— About this task —
In the material below, which lines hold the word "delete"? Pick each one out.

#### Input data

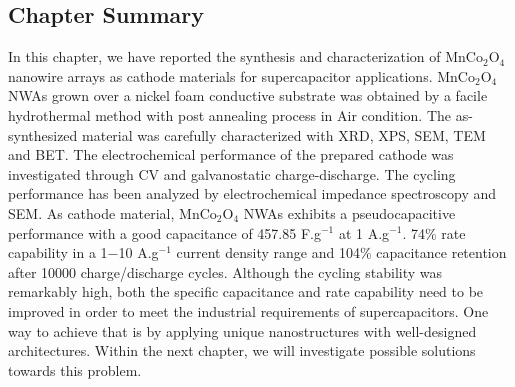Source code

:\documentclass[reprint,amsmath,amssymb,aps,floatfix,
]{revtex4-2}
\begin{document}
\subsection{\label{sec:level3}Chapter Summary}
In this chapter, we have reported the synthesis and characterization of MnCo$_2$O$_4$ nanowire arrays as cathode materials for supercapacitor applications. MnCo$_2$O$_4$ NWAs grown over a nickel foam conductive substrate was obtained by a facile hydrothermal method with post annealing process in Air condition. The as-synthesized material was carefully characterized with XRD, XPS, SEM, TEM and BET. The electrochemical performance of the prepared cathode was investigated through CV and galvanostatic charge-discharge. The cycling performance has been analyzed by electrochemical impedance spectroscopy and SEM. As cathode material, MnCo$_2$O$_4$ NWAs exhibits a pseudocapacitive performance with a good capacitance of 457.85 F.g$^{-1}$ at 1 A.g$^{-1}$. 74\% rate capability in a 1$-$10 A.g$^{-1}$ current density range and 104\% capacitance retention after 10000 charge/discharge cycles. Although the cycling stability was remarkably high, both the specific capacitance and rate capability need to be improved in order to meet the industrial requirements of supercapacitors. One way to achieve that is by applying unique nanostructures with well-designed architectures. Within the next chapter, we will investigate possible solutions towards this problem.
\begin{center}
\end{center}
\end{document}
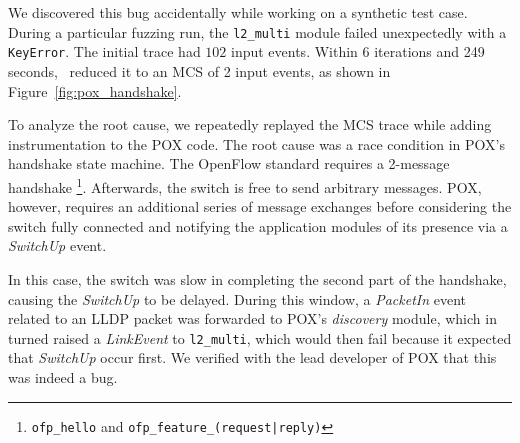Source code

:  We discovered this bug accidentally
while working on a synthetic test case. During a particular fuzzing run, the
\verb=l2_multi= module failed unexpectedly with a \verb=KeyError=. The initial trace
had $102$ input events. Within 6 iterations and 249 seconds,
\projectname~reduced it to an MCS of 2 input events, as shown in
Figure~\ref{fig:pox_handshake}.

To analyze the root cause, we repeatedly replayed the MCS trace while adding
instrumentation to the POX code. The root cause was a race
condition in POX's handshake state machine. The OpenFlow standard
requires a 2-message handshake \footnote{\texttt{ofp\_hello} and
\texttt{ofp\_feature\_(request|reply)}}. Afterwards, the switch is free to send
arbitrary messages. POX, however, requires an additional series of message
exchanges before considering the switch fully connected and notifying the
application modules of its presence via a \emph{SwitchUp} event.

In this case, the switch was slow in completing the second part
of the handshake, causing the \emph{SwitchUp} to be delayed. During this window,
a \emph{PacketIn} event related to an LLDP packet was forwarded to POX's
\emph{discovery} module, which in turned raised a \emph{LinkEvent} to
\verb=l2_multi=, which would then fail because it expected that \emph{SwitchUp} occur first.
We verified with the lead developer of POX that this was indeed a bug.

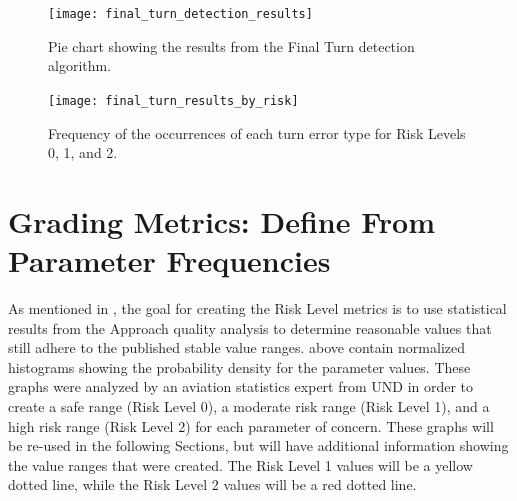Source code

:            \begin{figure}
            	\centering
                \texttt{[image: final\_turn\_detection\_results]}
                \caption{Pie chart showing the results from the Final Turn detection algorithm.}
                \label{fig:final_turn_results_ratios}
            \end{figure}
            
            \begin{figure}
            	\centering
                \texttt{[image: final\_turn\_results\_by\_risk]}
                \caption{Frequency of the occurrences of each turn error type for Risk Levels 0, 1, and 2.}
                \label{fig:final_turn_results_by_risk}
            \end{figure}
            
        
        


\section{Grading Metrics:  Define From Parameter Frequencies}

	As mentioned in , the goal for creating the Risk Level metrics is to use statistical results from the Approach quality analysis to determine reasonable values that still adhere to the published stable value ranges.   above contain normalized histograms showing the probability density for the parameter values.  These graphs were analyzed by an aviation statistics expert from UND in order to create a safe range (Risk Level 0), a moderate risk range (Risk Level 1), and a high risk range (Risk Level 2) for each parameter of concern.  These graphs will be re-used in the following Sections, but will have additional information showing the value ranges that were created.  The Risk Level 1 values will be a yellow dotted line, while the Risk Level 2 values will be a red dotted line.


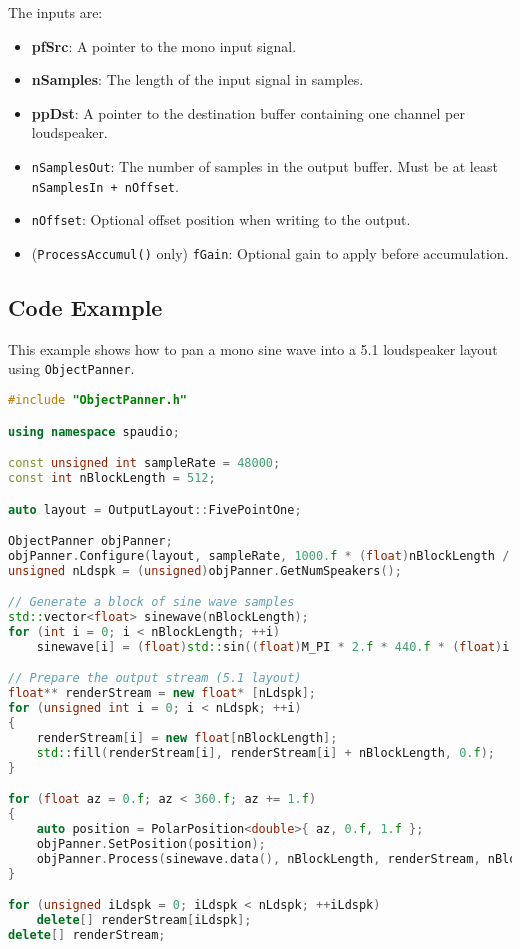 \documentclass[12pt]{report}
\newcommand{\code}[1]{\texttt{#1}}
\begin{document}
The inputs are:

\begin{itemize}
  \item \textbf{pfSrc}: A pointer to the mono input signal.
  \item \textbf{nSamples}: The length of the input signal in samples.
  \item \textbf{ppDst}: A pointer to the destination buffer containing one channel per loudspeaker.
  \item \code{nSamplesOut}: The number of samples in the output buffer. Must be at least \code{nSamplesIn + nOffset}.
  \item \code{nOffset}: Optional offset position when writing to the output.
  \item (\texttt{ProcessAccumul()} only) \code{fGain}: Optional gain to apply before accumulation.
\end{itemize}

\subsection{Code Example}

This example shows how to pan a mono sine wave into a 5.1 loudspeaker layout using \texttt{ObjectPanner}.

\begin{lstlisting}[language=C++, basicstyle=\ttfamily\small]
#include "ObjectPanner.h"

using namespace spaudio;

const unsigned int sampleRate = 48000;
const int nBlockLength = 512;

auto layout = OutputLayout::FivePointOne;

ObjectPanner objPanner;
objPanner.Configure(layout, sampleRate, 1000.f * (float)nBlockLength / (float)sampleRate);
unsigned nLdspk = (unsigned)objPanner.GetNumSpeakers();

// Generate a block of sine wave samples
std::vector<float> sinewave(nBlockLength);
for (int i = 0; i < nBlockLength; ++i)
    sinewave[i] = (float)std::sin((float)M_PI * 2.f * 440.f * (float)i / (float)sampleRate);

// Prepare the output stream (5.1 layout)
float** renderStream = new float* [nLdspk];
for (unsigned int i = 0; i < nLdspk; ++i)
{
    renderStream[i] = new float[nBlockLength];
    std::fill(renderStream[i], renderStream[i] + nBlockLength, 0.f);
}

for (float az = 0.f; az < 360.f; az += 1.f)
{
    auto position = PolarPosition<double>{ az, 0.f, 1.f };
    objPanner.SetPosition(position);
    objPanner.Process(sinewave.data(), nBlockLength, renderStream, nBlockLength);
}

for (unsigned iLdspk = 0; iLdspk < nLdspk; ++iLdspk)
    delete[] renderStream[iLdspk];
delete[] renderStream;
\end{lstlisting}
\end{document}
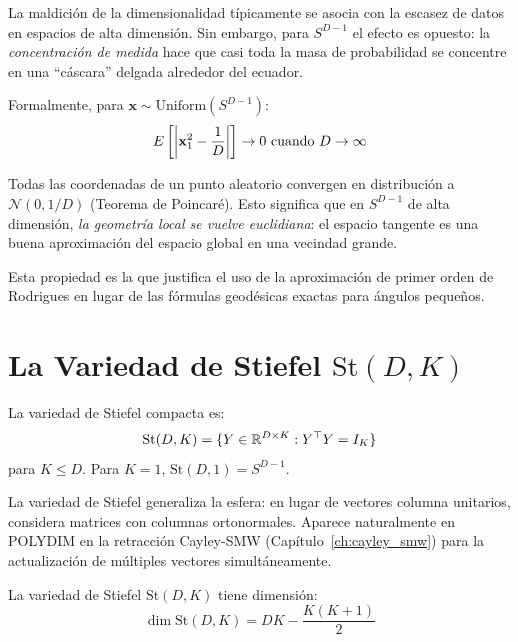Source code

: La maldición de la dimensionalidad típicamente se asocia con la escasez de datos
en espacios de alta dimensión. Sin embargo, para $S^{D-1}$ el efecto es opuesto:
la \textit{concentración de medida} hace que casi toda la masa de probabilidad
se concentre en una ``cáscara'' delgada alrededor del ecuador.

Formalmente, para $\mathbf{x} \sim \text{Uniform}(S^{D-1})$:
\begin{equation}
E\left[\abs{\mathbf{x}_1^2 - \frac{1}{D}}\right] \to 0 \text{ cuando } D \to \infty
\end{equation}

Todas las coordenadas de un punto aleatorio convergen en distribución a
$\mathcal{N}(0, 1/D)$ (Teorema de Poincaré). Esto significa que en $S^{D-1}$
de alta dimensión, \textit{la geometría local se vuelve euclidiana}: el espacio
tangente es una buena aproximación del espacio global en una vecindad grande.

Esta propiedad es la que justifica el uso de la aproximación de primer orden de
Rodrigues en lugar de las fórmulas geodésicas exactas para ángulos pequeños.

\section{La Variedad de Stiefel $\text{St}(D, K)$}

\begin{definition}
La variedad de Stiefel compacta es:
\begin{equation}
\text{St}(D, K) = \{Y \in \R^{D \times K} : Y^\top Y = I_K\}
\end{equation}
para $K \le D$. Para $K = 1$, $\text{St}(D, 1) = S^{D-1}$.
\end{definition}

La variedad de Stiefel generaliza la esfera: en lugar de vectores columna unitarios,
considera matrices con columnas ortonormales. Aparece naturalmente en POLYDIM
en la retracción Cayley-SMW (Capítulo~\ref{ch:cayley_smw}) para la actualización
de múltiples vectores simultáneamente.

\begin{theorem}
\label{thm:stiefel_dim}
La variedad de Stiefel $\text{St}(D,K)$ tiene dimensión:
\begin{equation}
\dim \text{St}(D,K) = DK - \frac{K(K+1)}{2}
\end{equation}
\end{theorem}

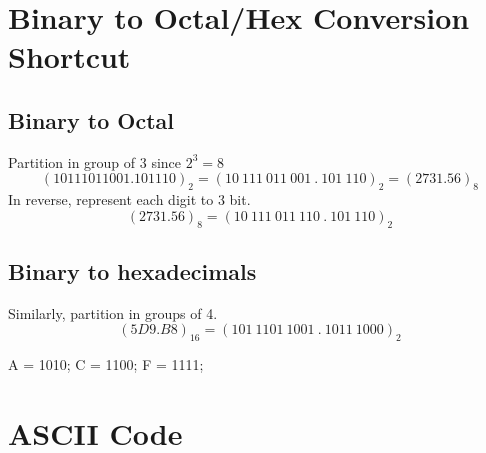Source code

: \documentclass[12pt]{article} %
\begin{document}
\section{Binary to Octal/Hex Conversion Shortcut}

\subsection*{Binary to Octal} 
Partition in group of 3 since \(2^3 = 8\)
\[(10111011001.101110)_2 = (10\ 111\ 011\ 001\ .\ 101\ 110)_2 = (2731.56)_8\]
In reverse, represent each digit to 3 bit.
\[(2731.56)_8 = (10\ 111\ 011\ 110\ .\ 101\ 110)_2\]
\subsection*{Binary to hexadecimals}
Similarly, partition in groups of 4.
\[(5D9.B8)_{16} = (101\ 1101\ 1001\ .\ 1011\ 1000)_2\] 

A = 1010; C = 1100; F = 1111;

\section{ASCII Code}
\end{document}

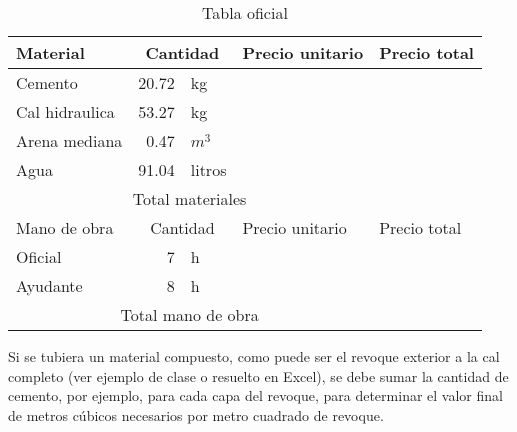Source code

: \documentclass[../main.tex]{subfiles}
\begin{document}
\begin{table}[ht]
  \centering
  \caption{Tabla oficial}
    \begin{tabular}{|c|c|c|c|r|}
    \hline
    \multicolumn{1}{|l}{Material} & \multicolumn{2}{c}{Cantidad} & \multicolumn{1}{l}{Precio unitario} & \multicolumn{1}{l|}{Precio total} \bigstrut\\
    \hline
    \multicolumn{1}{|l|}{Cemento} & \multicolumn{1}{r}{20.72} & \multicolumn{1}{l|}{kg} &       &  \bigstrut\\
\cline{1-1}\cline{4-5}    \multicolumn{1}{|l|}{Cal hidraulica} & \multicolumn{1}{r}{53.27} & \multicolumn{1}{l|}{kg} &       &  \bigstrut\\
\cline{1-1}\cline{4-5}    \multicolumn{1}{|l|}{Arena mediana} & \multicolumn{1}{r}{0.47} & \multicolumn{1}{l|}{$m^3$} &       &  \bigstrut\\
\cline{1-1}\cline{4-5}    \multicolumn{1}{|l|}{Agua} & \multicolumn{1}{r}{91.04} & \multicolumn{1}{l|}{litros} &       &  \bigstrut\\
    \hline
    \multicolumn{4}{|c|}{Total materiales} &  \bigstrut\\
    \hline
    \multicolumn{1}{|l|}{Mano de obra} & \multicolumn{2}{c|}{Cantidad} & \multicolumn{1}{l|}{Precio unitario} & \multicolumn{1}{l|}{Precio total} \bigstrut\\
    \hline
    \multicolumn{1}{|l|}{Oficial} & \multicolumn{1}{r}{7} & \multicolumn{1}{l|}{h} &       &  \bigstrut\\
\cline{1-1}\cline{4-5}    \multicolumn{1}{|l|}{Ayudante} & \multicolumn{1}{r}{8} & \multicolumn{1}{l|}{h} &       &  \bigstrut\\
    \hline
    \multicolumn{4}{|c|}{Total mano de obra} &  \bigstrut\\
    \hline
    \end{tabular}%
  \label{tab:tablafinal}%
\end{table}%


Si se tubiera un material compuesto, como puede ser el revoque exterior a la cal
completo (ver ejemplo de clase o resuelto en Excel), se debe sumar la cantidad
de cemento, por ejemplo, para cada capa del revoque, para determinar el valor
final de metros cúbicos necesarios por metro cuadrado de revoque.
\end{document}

########

— Expected answer —
    delete[] renderStream[iLdspk];
delete[] renderStream;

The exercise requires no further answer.